Slack, a team communication and messaging platform, was banned on the school districts’ Wi-Fi on September 26. Numerous school organizations such as Yearbook, Westview Theatre Company, Mock Trial, ASB, and Robotics have all relied on Slack for communication across campus for years. Now, students need to go home or switch to a hotspot to access this application. Members of these organizations now have to do more work and can’t receive notifications on campus. Slack provides students and organizations the opportunity to communicate with each other in an organization, without gathering dozens of phone numbers or sending emails back and forth to one another.
Yearbook Editor-in-Chief Jade Becker (12) said that the Yearbook staff uses Slack as a tool for efficiency. The staff communicates when work is ready to be edited or reviewed. They share their work by linking it in Slack channels, but now they cannot access it while on school Wi-Fi.
Additionally, the Yearbook staff’s ability to capture Westview’s events and culture has been hindered, Becker explains, since Slack was used to alert each other about photos to take.
“[Slack is] a very, very helpful tool [for sharing] overall information about what’s going on at school, like if there’s an event at lunch and someone needs to take photos really quick,” Becker said. “It’s really frustrating as a publication [that] strives to cover every single detail of school.”
Mock Trial president, Erjot Kaur (11) said that without Slack their competition is impacted since they struggle with alerting their team members with last-minute messages quickly.
“It’s very hard for me to communicate at school,” Kaur said. “[When] I want to send last minute reminders during the school day for our meetings, scrimmages or for competitions and I can’t do that [and] I have to hunt down our team members and [notify] them [in person] because they couldn’t see the Slack message or they saw it way too late,”
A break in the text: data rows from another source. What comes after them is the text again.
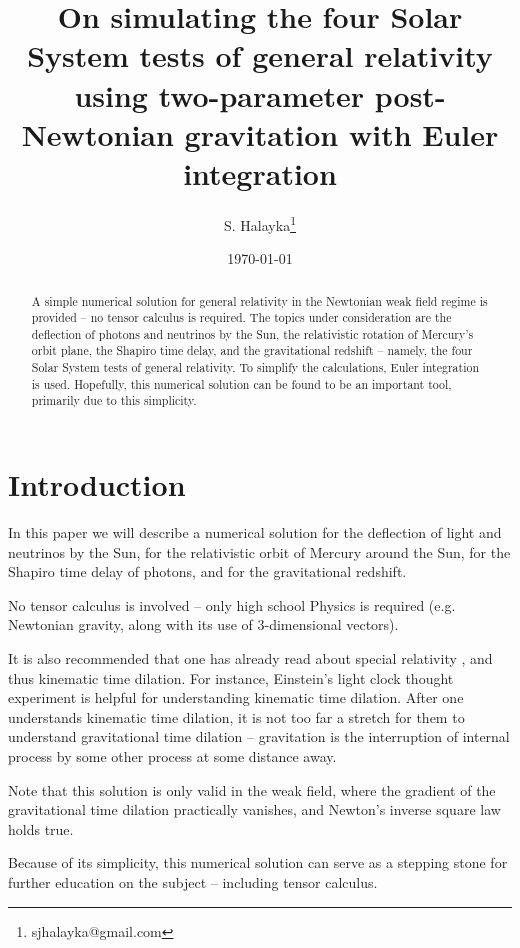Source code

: \documentclass[12pt]{article}
\title{On simulating the four Solar System tests of general relativity using two-parameter post-Newtonian gravitation with Euler integration}
\author{S. Halayka\footnote{sjhalayka@gmail.com}}
\date{\today\;\currenttime}
\begin{document}
 
\maketitle

\begin{abstract}
A simple numerical solution for general relativity in the Newtonian weak field regime is provided -- no tensor calculus is required.
The topics under consideration are the deflection of photons and neutrinos by the Sun, the relativistic rotation of Mercury's orbit plane, the Shapiro time delay, and the gravitational redshift -- namely, the four Solar System tests of general relativity.
To simplify the calculations, Euler integration is used.
Hopefully, this numerical solution can be found to be an important tool, primarily due to this simplicity.
\end{abstract}


\section{Introduction}

In this paper we will describe a numerical solution for the deflection of light and neutrinos by the Sun, for the relativistic orbit of Mercury around the Sun, for the Shapiro time delay of photons, and for the gravitational redshift.

No tensor calculus is involved -- only high school Physics is required (e.g. Newtonian gravity, along with its use of 3-dimensional vectors).

It is also recommended that one has already read about special relativity \cite{einstein, morin}, and thus kinematic time dilation.
For instance, Einstein's light clock thought experiment is helpful for understanding kinematic time dilation.
After one understands kinematic time dilation, it is not too far a stretch for them to understand gravitational time dilation -- gravitation is the interruption of internal process by some other process at some distance away.

Note that this solution is only valid in the weak field, where the gradient of the gravitational time dilation practically vanishes, and Newton's inverse square law holds true.

Because of its simplicity, this numerical solution can serve as a stepping stone for further education on the subject -- including tensor calculus.
\end{document}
According to Kaur, the ban establishes a negative factor in Mock Trial’s performance since it’s more difficult and inefficient to complete.
“Slack is a major way for [us] to communicate and [the block] definitely inhibits us from getting the work that we need to get done in order to perform the best at competition.”
For next year, Kaur said she hopes that Mock Trial can find better software to replace Slack.
“It’s too late to make the switch this year because we are a couple months into the season and changing our platform would be disruptive and tedious. It’s very hard to get [around] 25 people to switch [from] platforms they have been using for multiple years,” Kaur said, “We’ll look at other ventures next year like Facebook Messenger or a big group chat.”
The Theatre Company has also been adversely impacted by the Slack block. Theatre director Robert Townsend said that they used Slack as a collective group chat, but also as a series of smaller, isolated group chats for different groups within the company. This allowed students to effectively organize their collaboration in one application.
“It takes years to cultivate a good communications platform that is sufficient for [our] diverse needs,” Townsend said. “As we try to [find] a new platform, we have to re-cultivate the entire directory, get [everyone] used to [the interface], [and] import all the data. [Slack] allowed us to structure our groups into ways that were very effective for communication, and the collaboration that was possible through Slack just made everything a lot easier.”
Townsend said the Westview Theatre Company hopes to combat this ban by looking for new platforms to communicate such as Facebook Messenger.
“[Slack] was our main form of communication,” Townsend said. “As we try to work on a new platform to use for communication, we have to re-cultivate the entire directory. We have to get everybody used to the new [interface], as well as import all the data. Students and teachers now have to do extra work at home to make sure they’re keeping up on things that are happening.”